We reject as untenable the further contention of the People that the time period from August 17, 1994, when they informed defendant of their intention to present the DWI and AUO charges to the Grand Jury, to March 21, 1995, when they announced their readiness for trial, is not chargeable to them under CPL 30.30 (4) (a) because defendant was considering their plea offer during that period. The People's decision to indict defendant on the DWI charge negated the proposed plea bargain because the disposition of the DWI and AUO charges was an integral part of the plea bargain. The People were aware on August 17, 1994, the date of their CPL 190.50 notice, that they could no longer offer that plea bargain.

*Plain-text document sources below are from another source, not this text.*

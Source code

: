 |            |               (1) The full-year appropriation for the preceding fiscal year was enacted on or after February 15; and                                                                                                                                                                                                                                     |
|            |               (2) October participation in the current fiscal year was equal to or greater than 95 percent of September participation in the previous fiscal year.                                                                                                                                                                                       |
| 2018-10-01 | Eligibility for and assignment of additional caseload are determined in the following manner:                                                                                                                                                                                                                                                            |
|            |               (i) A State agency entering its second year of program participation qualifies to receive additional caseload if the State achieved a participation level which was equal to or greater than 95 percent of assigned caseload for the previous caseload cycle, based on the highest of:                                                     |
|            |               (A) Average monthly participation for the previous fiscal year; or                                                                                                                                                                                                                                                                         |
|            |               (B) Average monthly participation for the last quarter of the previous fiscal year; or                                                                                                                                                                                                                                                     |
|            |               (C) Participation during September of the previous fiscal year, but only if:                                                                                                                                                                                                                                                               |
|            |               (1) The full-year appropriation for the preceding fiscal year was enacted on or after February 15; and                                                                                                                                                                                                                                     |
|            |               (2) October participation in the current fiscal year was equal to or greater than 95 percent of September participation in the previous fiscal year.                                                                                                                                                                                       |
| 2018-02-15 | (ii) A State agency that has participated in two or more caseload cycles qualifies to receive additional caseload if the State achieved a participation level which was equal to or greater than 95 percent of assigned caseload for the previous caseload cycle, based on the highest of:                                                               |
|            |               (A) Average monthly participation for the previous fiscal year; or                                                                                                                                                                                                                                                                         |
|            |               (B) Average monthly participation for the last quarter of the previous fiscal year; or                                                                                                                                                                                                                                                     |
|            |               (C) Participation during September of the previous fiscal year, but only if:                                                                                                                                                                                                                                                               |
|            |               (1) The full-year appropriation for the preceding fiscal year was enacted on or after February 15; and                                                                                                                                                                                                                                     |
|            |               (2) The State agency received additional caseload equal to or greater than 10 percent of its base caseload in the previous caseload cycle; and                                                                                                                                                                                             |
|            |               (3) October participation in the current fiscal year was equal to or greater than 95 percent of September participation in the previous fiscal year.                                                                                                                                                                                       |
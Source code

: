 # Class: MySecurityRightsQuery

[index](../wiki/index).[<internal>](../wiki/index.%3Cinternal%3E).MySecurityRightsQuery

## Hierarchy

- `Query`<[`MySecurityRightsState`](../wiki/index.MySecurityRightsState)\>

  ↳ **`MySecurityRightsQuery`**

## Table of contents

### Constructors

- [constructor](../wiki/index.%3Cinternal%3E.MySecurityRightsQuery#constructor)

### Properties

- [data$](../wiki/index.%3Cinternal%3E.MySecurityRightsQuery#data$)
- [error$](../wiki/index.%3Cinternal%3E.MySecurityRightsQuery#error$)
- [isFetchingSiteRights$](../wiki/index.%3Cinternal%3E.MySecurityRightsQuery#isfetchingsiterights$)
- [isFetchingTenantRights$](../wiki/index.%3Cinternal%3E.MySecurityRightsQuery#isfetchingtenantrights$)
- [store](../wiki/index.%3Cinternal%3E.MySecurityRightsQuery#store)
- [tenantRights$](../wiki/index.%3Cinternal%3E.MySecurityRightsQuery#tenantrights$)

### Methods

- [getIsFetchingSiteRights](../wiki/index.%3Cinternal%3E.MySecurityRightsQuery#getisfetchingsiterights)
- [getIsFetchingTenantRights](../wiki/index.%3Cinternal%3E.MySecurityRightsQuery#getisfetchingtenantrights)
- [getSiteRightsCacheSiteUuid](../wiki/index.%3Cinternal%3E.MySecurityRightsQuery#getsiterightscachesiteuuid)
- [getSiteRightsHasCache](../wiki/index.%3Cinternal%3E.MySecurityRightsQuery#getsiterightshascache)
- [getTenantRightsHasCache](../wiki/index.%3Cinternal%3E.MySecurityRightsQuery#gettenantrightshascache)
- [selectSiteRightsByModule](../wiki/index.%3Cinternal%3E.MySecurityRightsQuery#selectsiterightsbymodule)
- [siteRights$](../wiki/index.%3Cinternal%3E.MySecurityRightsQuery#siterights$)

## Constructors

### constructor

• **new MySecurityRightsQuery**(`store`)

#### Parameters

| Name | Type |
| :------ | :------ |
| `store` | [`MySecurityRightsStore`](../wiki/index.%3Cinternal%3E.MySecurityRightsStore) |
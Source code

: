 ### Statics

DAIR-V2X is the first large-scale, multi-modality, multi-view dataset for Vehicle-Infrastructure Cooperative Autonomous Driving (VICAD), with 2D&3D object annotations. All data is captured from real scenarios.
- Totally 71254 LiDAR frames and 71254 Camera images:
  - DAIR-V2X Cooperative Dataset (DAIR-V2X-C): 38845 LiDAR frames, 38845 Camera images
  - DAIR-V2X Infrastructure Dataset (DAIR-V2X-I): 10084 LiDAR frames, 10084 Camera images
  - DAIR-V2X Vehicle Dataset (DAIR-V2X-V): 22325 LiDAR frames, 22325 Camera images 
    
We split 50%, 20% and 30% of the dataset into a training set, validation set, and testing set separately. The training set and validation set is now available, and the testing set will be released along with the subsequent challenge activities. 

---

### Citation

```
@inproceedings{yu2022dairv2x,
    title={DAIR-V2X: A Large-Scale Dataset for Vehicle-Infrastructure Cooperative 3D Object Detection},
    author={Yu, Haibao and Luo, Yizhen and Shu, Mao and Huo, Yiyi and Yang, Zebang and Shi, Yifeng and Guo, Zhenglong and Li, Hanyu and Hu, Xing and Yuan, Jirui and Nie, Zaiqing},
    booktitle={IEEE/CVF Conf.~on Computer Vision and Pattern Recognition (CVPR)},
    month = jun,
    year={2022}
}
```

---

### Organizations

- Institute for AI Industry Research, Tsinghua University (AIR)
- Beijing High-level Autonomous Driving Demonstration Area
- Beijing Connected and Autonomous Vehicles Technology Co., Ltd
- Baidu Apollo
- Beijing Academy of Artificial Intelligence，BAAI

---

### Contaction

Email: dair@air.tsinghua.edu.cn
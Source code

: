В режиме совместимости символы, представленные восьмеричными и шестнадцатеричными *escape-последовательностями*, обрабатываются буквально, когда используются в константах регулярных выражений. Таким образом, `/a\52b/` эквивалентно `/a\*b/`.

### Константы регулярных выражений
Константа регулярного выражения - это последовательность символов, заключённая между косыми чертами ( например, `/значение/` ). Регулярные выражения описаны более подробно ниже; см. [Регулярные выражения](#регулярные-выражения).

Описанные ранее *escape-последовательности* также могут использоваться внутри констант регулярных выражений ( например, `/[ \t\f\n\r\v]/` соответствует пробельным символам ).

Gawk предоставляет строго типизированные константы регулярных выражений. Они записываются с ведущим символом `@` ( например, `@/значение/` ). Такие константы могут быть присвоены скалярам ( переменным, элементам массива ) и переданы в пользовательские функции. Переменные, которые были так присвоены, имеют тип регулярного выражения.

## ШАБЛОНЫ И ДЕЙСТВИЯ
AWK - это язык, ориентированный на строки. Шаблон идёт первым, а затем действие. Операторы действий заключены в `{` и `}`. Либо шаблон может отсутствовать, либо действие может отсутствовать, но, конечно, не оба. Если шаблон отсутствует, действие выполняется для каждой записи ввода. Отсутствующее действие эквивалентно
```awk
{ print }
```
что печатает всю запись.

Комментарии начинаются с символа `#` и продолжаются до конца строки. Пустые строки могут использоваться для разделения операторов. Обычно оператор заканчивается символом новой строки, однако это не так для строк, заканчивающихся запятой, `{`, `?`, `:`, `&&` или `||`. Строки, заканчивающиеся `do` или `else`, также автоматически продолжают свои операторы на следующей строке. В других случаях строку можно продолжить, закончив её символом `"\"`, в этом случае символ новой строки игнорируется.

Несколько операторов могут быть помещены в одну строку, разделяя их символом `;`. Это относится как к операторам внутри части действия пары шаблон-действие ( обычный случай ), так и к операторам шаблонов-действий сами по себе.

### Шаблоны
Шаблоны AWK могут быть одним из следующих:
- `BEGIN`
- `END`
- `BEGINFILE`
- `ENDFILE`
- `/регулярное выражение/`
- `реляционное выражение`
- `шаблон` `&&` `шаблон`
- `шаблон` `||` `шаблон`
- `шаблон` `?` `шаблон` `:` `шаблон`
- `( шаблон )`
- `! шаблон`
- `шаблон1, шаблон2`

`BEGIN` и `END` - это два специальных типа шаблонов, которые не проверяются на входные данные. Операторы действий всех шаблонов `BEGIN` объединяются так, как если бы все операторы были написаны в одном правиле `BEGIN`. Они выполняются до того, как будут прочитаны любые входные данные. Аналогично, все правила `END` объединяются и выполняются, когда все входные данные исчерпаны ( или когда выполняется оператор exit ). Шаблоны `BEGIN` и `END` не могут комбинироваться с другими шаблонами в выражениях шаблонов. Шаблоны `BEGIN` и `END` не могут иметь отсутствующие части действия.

County Court erred, however, in dismissing the indictment without conducting a hearing to resolve the factual issue whether defendant requested or consented to the adjournment from February 2, 1994 to September 21, 1994, a period of more than seven months (see, CPL 30.30 [a]; [4] [b]). The record does not disclose at whose request those adjournments were made or, if made by the People, whether defendant consented to them. "[C]onsent to an adjournment must be clearly expressed by the defendant or defense counsel to relieve the People of the responsibility for that portion of the delay" (People v. Liotta, 79 N.Y.2d 841, 843). We, therefore, reserve decision and remit the matter to Onondaga County Court for a hearing on that issue (see, People v Reinhardt, 193 A.D.2d 1122, 1123).